Development and design
In 1918, the British Air Ministry drew up specification A.2 (B) for the replacement of the Airco DH.10 medium bomber, despite the fact that the DH.10 Amiens had not yet entered service.[2] In response, J.D North, chief designer of Boulton & Paul's aircraft department designed a twin-engined aircraft, the P.7 Bourges, powered, like most of the types designed to replace the DH.10, by two of the new ABC Dragonfly radial engines.[3] The ABC was ordered off the drawing board by the Ministry and high hopes were held for it. The Bourges was a three-seat, three bay biplane with unstaggered wings of all-wooden construction. The armament was two Lewis guns - one in the nose on a Scarrf mounting and the other in the dorsal position - and 900 lb of bombs in three bomb cells with doors.[4]
Three prototypes were ordered by the Air Ministry.[5]
Delays in delivery of airworthy examples of the Dragonfly lead to the decision to fit the first prototype with the much less powerful (230 hp/172 kW), but reliable Bentley BR2 rotary engine as a temporary measure, allowing a first flight as the Bourges Mk IIA in June 1919.[6]
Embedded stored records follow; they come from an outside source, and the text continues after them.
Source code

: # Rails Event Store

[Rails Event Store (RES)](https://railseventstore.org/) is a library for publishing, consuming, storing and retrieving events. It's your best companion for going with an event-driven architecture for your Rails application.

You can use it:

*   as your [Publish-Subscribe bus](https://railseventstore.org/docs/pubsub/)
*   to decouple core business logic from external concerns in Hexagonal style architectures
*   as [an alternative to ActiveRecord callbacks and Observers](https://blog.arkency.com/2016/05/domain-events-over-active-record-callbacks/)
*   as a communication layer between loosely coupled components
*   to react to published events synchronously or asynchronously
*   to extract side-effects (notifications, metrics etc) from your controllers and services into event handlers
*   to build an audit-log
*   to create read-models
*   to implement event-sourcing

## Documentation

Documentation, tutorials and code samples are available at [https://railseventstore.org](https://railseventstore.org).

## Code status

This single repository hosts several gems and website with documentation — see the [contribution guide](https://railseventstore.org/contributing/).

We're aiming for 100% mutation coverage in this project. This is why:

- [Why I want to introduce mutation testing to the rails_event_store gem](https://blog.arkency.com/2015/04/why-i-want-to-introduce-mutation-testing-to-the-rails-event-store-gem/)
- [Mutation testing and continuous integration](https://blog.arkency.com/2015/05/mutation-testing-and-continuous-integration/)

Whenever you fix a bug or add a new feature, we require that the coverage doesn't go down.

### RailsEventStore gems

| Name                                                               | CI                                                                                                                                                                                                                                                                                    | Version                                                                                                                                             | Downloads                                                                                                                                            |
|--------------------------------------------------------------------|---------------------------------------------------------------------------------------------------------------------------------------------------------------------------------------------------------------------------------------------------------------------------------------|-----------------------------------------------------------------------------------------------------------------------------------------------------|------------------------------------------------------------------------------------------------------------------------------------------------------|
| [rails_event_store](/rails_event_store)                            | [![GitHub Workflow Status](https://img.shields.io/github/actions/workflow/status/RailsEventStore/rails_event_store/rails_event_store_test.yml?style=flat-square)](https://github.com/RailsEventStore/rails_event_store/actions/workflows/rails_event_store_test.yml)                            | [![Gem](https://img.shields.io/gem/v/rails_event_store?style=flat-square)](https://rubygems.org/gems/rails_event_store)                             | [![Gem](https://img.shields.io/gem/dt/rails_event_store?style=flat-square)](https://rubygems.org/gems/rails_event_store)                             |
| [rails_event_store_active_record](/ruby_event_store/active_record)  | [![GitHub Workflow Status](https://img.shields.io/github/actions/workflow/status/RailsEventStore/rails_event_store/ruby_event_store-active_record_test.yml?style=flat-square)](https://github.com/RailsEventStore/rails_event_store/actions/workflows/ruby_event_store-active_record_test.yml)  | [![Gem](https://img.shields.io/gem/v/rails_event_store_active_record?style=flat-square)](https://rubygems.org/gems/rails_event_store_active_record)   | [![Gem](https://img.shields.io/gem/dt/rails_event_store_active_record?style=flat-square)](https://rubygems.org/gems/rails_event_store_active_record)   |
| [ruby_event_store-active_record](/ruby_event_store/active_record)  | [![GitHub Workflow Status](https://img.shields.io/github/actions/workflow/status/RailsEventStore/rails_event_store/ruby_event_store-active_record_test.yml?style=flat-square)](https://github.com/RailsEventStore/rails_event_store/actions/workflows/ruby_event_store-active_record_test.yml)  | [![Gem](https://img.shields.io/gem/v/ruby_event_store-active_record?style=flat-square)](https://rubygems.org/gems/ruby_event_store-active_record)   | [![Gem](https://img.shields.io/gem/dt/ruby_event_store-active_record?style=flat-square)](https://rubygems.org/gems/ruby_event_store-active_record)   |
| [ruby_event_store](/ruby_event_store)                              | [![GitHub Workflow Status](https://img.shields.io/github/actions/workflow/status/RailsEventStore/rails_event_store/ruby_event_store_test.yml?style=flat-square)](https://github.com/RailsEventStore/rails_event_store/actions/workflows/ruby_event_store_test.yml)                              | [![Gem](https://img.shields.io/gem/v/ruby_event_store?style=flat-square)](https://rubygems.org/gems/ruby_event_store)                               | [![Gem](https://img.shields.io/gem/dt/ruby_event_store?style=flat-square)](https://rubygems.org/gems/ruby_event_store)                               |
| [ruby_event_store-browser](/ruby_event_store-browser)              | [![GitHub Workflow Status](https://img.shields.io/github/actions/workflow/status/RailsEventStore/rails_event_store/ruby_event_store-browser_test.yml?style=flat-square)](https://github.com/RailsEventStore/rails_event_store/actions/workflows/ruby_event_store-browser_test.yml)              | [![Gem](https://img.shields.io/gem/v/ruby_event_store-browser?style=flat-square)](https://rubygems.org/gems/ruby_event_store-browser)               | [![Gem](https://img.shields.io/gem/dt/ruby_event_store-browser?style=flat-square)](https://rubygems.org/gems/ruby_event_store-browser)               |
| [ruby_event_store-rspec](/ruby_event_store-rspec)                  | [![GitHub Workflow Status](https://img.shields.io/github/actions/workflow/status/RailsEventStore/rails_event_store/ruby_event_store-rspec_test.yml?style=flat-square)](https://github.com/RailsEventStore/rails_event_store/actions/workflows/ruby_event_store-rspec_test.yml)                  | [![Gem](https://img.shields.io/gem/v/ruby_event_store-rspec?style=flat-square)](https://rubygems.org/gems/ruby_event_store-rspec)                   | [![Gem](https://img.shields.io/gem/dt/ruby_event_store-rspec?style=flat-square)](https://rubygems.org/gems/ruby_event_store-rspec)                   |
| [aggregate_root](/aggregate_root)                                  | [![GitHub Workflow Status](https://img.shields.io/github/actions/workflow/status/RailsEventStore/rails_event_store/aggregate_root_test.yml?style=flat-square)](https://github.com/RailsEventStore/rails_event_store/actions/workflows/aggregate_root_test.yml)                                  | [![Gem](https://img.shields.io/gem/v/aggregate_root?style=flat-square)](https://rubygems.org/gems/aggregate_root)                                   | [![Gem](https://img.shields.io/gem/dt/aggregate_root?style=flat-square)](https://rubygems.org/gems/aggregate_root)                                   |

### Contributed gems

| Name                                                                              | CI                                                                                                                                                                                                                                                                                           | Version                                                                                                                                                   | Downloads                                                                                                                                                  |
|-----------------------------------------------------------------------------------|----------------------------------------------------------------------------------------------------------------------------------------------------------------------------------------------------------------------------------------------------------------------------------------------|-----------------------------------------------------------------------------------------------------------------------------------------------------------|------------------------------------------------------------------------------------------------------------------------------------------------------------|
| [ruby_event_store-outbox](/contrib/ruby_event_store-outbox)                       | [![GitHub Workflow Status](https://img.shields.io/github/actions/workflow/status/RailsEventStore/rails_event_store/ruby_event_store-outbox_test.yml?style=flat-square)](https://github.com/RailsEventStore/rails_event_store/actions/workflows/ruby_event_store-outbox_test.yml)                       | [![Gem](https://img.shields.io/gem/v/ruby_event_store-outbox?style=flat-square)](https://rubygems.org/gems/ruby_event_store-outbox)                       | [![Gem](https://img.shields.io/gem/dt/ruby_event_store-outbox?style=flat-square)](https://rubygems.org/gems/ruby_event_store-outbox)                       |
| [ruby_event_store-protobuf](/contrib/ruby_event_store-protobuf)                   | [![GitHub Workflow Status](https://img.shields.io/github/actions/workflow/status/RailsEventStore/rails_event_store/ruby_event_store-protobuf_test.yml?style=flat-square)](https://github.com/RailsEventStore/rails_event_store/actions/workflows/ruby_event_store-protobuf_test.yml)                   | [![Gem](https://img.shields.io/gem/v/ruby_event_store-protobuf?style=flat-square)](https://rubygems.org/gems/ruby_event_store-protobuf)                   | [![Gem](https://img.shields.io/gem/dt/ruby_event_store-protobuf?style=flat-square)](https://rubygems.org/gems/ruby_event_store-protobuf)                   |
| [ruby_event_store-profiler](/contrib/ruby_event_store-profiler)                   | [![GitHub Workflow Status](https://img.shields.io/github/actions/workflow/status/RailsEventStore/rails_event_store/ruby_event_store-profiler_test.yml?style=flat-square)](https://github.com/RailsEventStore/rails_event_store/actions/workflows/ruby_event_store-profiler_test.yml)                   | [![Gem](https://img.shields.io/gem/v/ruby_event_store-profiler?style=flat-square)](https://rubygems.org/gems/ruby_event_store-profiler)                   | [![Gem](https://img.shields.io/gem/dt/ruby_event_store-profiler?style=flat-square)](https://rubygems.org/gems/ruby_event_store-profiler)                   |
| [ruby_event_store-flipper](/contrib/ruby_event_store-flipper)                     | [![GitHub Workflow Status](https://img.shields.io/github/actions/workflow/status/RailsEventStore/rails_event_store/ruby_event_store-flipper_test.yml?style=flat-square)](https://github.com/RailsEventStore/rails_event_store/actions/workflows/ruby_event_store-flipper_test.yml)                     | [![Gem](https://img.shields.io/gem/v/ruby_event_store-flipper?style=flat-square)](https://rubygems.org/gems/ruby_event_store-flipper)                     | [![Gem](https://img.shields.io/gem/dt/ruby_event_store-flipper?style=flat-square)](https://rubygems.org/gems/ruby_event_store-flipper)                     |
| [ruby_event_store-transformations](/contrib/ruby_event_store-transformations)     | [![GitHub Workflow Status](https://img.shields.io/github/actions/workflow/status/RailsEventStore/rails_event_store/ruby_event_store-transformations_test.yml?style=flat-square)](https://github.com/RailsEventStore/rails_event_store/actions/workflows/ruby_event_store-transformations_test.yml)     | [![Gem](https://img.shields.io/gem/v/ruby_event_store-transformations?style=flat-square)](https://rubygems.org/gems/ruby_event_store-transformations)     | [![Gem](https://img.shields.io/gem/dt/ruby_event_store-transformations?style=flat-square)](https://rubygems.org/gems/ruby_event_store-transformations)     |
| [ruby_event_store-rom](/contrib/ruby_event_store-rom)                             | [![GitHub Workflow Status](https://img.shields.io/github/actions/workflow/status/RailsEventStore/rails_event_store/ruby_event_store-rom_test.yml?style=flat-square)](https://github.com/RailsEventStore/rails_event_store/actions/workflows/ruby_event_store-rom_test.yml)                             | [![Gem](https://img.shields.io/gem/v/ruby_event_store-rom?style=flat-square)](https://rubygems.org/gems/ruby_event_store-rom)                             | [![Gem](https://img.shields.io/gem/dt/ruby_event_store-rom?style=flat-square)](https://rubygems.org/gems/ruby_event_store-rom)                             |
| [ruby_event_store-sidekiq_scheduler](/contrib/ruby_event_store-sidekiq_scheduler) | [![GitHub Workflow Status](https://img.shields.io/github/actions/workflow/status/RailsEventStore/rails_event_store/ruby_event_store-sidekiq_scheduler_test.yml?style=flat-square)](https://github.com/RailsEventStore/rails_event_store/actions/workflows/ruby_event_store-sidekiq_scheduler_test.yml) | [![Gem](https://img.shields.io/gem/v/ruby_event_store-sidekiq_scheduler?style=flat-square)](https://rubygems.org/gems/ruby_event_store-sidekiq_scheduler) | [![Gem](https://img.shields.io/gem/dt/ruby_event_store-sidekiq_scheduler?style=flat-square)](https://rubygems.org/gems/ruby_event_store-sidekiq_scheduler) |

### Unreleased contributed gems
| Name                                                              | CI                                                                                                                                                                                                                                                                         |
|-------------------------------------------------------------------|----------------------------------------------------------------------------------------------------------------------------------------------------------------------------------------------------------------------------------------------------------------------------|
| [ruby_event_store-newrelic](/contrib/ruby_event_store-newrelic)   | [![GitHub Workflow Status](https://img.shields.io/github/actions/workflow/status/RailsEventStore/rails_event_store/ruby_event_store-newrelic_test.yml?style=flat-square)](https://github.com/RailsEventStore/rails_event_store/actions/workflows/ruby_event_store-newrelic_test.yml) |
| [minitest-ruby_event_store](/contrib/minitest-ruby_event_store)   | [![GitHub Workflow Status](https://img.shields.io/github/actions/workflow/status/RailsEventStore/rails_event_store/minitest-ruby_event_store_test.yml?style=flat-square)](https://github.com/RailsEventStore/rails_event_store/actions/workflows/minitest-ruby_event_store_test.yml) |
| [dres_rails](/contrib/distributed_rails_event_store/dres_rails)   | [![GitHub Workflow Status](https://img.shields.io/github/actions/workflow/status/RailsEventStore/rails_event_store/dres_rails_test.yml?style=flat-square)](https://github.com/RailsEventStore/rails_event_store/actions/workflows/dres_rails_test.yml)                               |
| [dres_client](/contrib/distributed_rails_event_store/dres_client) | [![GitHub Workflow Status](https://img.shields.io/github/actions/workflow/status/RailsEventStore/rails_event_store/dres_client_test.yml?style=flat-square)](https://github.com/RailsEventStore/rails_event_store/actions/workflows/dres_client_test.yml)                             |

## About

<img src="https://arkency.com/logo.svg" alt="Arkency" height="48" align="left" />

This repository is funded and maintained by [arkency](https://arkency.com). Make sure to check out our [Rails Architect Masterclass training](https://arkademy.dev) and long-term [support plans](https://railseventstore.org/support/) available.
Frank Courtney demonstrated the Bourges at Hendon at the end of May 1919 for a reception for Commander Read who had led the crossing of the Atlantic by US seaplanes. The magazine Flight commenting on its aerobatic capabilities and general performance though having already flown about 3,500 miles.[7]
It was fitted with Dragonflys in July, becoming the Bourges Mk IA,.[6] Both the Bentley[8] and ABC engined Bourges demonstrated excellent performance and manoeuvrability, being able to be looped and rolled with ease.[9] Courtney wrote that it could "be thrown around in loops, spins, rolls...without any special effort".[10] This acrobatic quality was displayed for the reception at Hendon of Commander Read after his cross-Atlantic crossing by flying boat.
The second aircraft was fitted with a gulled upper wing to improve the field of fire for its gunners - the engines moved down to the top of the lower wing. To give greater clearance for the propellors, the undercarriage was lengthened.[11] Fitted with Dragonflys, it was designated the Bourges Mk IB. It would crash in 1919 and its structure reused for a different project. The third Bourges was also originally built as a Mk IB, but when Boulton Paul realised that the reliability problems with the Dragonfly could not be cured, it was refitted with BR2s, being redesignated Bourges Mk IIB.[6]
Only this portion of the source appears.